PDA

View Full Version : Printed Document Availability


Erik
July 23rd, 2003, 08:48 AM
I mentioned this documentation registering effort on the ccTalk mailing list and got the following response (amongst others):

Hi,

>> I finally have a scanning system setup here for archiving documents.
>
> On a tangentially related note, we've just started an effort at the VC
> Forum to track scanned documents.

Ahh, but why limit yourself to just scanned documentation? In terms of systems
preservation, typically I imagine that the documentation that *doesn't* get
scanned is the more useful as it's for the rarer machines and harder to come
by. Problem is there's less incentive to scan documentation for machines with a
low production volume, and for more complex or specialist machines the
documentation can be huge (I catalogued all the Torch stuff I have and there's
well over 13,000 pages - no way I'm scanning that! :)

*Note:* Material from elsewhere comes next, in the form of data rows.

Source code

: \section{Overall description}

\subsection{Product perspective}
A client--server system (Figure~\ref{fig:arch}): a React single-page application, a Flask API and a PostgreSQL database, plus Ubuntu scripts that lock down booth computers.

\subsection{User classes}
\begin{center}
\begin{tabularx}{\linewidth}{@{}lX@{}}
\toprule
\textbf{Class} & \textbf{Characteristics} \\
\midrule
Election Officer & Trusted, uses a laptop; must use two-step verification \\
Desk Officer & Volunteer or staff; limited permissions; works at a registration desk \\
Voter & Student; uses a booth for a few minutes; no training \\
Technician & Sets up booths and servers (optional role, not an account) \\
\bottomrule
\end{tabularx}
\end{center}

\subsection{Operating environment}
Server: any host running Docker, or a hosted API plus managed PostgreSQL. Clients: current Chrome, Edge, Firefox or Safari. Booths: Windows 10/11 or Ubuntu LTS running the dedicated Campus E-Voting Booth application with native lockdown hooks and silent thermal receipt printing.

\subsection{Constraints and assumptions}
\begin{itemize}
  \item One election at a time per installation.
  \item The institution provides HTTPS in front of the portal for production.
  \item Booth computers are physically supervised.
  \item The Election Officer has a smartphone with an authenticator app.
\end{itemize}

Collectors might not be willing to scan in everything they own - but they might
be willing to make it known that they have paper copies of xyz and so therefore
could look up information on somebody's behlaf if needs be. Could be invaluable
for bringing less common machines back to life again.

This won't work for those of us who constantly trade machines back and forth
(and there's nothing wrong with that!) but I imagine lots of us have
collections that only ever get added to, or have machines that won't (likely)
ever be traded or sold on.

Experience has been that the classiccmp list - whilst invaluable - isn't always
the best source of information, plus posts with questions get missed etc.

> Think of it as an index to available online documents of interest to
> vintage computer collectors.

just drop the 'online' bit :-)

What data do you actually store? I ended up with the following for my stuff:

Related manufacturer
Page format / type
Issue / date
Author
Notes
Location
Quantity
Source
Part number
Size (pages, approx)

Most of those are optional. 'Location' is just something I use to tell me where
things are when they're stored in a binder or whatever - for a system used by
several people it could be dropped (or kept private from other users). 'Source'
tells me where I got xyz from and when - I've found that to be useful to know
in the past. Again, could be private data. 'Size' is handy to know for when
somebody asks whether you could scan something - gives a good idea of effort
involved!

For a system shared between users I'd probably add a 'Related machine' column
too, and it'd of course need an 'online location' field and some sort of user
contact details too. Some of those fields would be common to multiple entries
for the same document, others on a per-item basis. ('date entry added' might be
nice too)

I only thought of this about a month ago and have been too busy to make a start
on it other than run a few ideas by Tony (from the classicmp list). Initial
thought was to use something like Hypersonic as the database; the software
footprint is only a few hundred KB, plus it's Java so portability is less of a
problem as is interfacing to some sort of web-based system.

One step at a time and all that, but of course it doesn't end with
documentation, but could also be extended to systems, software, ROM images and
the like (a lot of ROMs must be close to failing in classic machines these days
and not many people make an effort to archive those!)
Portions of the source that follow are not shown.